### Work item
The required output is the exact run of lines below that opens at the line with "- [ ] Flight" and closes at the line with "5. **Travel insurance".

### Data for this exercise
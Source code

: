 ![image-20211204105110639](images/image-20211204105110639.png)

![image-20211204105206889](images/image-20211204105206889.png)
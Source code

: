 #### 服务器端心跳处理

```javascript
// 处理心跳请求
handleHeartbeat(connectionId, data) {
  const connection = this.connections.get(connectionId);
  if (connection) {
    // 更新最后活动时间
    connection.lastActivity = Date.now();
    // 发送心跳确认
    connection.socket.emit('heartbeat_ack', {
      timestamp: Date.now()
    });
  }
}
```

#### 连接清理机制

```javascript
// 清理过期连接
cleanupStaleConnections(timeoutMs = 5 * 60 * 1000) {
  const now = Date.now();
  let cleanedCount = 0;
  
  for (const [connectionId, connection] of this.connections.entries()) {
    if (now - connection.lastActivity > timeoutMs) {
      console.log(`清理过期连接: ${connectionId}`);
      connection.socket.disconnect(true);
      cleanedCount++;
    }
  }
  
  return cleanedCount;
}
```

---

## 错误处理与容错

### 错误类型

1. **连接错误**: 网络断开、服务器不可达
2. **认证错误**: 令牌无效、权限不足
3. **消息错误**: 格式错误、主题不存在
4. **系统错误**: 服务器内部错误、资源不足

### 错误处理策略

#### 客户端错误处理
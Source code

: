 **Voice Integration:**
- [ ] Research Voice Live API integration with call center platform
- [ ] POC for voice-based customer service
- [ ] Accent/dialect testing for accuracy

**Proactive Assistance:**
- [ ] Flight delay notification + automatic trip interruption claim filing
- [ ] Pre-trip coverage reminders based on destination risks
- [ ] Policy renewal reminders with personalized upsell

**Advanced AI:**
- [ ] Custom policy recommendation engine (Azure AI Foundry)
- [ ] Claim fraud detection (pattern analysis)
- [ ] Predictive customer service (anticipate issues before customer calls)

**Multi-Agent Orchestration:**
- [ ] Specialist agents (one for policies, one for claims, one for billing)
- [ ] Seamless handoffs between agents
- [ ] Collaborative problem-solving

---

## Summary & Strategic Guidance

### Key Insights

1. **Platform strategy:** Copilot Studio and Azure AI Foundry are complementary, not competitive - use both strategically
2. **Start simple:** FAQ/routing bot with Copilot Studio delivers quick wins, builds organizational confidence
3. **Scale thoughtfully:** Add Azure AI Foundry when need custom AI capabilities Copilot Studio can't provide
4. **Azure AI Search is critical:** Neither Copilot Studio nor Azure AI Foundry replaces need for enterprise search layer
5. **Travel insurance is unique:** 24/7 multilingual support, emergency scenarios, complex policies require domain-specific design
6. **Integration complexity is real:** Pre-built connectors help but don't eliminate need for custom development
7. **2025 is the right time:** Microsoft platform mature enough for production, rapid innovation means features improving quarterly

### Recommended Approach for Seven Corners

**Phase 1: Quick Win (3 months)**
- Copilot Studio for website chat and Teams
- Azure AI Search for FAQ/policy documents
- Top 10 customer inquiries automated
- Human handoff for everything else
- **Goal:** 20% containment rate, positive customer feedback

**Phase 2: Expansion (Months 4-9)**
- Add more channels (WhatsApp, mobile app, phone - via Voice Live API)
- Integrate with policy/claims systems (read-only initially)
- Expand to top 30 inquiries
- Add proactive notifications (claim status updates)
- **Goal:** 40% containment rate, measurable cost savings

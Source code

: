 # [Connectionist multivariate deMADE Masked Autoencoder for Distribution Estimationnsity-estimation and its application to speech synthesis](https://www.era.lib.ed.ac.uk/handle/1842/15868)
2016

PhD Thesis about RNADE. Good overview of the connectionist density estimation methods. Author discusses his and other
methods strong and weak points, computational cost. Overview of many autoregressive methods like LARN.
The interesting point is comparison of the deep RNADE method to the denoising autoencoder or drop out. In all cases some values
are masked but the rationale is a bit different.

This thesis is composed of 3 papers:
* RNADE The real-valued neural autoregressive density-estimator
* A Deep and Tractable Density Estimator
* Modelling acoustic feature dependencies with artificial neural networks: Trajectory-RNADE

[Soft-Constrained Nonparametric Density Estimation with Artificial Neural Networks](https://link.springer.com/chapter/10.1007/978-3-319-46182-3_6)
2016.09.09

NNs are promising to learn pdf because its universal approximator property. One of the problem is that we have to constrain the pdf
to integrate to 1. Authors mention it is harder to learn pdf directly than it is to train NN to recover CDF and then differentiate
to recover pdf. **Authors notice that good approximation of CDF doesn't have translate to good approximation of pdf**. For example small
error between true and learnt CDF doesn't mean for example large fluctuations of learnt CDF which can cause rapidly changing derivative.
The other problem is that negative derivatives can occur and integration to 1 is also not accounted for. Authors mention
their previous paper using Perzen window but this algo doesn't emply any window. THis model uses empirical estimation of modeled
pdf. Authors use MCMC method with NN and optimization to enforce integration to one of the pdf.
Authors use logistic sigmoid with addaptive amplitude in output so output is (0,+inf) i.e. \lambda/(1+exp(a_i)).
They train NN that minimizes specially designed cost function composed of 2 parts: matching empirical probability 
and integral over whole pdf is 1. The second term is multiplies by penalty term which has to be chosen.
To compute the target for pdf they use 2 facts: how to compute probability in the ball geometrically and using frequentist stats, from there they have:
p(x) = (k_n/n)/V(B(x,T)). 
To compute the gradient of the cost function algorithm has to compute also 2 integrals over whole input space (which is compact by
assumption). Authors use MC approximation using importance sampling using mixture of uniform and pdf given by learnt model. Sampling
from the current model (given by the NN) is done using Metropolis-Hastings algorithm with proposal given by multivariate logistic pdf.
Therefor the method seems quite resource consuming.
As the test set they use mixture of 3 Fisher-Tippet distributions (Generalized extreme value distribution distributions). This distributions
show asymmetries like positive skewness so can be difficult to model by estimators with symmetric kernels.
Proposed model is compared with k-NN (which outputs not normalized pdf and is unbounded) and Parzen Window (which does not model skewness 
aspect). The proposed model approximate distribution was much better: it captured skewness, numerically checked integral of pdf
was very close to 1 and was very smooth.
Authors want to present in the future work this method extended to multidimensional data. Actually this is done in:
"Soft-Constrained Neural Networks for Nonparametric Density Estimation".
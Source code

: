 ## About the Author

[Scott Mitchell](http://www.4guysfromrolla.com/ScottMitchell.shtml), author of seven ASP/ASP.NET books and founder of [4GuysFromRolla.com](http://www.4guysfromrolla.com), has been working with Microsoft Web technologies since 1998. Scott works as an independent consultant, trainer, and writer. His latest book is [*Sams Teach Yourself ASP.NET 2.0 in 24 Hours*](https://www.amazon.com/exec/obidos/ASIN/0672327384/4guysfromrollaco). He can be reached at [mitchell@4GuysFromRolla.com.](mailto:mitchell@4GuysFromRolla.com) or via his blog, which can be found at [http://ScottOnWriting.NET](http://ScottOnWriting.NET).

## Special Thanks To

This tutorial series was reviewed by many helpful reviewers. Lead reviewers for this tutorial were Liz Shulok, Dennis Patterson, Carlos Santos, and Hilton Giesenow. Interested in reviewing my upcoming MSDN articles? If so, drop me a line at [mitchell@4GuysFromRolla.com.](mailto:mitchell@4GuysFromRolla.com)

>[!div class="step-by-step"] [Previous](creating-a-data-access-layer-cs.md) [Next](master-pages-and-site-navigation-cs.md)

### Completed exercise
- [ ] Flight delay notification + automatic trip interruption claim filing
- [ ] Pre-trip coverage reminders based on destination risks
- [ ] Policy renewal reminders with personalized upsell

**Advanced AI:**
- [ ] Custom policy recommendation engine (Azure AI Foundry)
- [ ] Claim fraud detection (pattern analysis)
- [ ] Predictive customer service (anticipate issues before customer calls)

**Multi-Agent Orchestration:**
- [ ] Specialist agents (one for policies, one for claims, one for billing)
- [ ] Seamless handoffs between agents
- [ ] Collaborative problem-solving

---

## Summary & Strategic Guidance

### Key Insights

1. **Platform strategy:** Copilot Studio and Azure AI Foundry are complementary, not competitive - use both strategically
2. **Start simple:** FAQ/routing bot with Copilot Studio delivers quick wins, builds organizational confidence
3. **Scale thoughtfully:** Add Azure AI Foundry when need custom AI capabilities Copilot Studio can't provide
4. **Azure AI Search is critical:** Neither Copilot Studio nor Azure AI Foundry replaces need for enterprise search layer
5. **Travel insurance is unique:** 24/7 multilingual support, emergency scenarios, complex policies require domain-specific design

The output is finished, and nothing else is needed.